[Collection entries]
..........

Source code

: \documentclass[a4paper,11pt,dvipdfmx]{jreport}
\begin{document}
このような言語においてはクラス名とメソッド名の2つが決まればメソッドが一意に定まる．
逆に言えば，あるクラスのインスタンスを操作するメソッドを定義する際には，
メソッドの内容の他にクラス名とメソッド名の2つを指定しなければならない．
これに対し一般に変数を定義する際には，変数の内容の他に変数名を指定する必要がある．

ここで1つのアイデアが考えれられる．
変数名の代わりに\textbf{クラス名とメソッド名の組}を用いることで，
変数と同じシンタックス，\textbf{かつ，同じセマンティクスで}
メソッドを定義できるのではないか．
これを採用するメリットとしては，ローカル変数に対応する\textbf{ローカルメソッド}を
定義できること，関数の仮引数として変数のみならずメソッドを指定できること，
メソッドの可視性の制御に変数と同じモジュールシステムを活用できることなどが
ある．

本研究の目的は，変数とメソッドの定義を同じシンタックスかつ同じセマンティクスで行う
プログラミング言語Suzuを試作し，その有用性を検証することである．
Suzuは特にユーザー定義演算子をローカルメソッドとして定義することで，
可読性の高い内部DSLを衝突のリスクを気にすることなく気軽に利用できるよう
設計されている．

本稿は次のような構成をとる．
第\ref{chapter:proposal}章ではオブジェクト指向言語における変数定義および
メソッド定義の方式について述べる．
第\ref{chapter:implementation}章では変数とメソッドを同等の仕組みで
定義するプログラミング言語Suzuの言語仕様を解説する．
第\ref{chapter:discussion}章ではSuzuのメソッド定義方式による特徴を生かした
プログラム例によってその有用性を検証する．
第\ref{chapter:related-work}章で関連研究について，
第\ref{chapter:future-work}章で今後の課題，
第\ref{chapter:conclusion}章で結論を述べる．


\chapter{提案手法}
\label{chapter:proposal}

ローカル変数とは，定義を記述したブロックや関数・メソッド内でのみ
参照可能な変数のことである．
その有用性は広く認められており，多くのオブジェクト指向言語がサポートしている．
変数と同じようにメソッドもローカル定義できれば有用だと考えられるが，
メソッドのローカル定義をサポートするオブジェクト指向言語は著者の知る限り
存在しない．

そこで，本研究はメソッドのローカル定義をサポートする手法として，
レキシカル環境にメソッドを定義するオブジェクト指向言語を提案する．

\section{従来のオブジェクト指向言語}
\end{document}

..........

# What is needed
Search the entries for lines with the string "work", then report their number alone.

# Task output
2